INFORMATION SHOWN
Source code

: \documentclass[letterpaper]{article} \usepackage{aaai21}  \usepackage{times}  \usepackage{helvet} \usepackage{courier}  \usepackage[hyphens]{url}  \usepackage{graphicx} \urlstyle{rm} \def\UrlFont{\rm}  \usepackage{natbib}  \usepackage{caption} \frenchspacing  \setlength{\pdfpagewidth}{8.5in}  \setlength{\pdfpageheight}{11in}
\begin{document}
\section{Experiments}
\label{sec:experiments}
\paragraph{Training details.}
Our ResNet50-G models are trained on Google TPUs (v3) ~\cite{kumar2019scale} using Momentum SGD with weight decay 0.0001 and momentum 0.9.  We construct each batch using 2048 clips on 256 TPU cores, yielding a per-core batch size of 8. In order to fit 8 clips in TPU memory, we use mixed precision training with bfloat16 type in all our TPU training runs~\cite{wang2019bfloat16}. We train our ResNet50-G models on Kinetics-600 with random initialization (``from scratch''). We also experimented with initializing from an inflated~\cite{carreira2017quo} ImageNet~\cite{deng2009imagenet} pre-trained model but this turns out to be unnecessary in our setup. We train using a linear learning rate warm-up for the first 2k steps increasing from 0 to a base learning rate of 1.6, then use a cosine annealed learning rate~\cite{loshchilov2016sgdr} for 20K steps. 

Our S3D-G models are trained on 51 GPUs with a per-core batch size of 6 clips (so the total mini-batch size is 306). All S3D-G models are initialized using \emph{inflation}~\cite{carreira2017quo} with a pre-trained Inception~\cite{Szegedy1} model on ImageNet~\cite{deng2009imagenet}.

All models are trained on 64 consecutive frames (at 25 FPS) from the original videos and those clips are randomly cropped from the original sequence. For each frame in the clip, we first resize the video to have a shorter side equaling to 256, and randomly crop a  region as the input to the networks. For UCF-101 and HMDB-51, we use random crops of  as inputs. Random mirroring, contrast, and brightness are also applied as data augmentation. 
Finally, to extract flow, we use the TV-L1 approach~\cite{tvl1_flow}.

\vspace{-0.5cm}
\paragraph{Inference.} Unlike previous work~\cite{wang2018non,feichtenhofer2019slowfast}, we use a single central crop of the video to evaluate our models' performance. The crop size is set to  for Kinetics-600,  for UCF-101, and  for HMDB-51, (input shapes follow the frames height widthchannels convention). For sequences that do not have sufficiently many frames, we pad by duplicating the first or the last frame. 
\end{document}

WHAT IS REQUIRED
How many of the lines above include the word "paragraph"? State that number and nothing else.

EXERCISE RESPONSE
2